-- Records for processing follows --

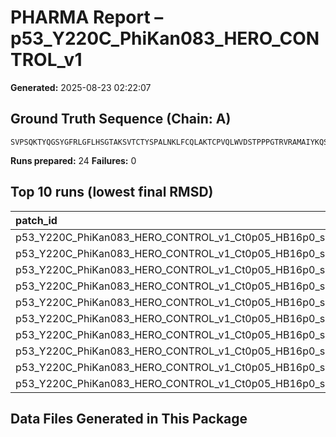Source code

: # PHARMA Report – p53_Y220C_PhiKan083_HERO_CONTROL_v1

**Generated:** 2025-08-23 02:22:07
## Ground Truth Sequence (Chain: A)

```
SVPSQKTYQGSYGFRLGFLHSGTAKSVTCTYSPALNKLFCQLAKTCPVQLWVDSTPPPGTRVRAMAIYKQSQHMTEVVRRCPHHERCSDSDGLAPPQHLIRVEGNLRAEYLDDRNTFRHSVVVPCEPPEVGSDCTTIHYNYMCYSSCMGGMNRRPILTIITLEDSSGNLLGRDSFEVRVCACPGRDRRTEEENLR
```

**Runs prepared:** 24
**Failures:** 0

## Top 10 runs (lowest final RMSD)

| patch_id                                              |    RMSD |      Rg |      total_loss |
|:------------------------------------------------------|--------:|--------:|----------------:|
| p53_Y220C_PhiKan083_HERO_CONTROL_v1_Ct0p05_HB16p0_s24 | 19.4752 | 20.9013 | 18712.5         |
| p53_Y220C_PhiKan083_HERO_CONTROL_v1_Ct0p05_HB16p0_s19 | 21.2968 | 18.222  | 16825.1         |
| p53_Y220C_PhiKan083_HERO_CONTROL_v1_Ct0p05_HB16p0_s21 | 23.0304 | 23.8013 |     5.34197e+07 |
| p53_Y220C_PhiKan083_HERO_CONTROL_v1_Ct0p05_HB16p0_s9  | 23.1497 | 22.3279 |  7583.68        |
| p53_Y220C_PhiKan083_HERO_CONTROL_v1_Ct0p05_HB16p0_s5  | 23.3248 | 15.6072 | 23070.1         |
| p53_Y220C_PhiKan083_HERO_CONTROL_v1_Ct0p05_HB16p0_s6  | 23.652  | 20.2819 |     3.7962e+07  |
| p53_Y220C_PhiKan083_HERO_CONTROL_v1_Ct0p05_HB16p0_s23 | 23.8422 | 19.1783 |     2.37218e+06 |
| p53_Y220C_PhiKan083_HERO_CONTROL_v1_Ct0p05_HB16p0_s15 | 24.6172 | 17.2131 |     7.7833e+09  |
| p53_Y220C_PhiKan083_HERO_CONTROL_v1_Ct0p05_HB16p0_s11 | 25.4743 | 22.2902 |     5.61294e+07 |
| p53_Y220C_PhiKan083_HERO_CONTROL_v1_Ct0p05_HB16p0_s13 | 25.7168 | 17.4133 | 73326.7         |

## Data Files Generated in This Package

-- Records for processing concluded --

Search the data above for the word "RMSD". Copy each line it is in.

Answer to the problem:
## Top 10 runs (lowest final RMSD)
| patch_id                                              |    RMSD |      Rg |      total_loss |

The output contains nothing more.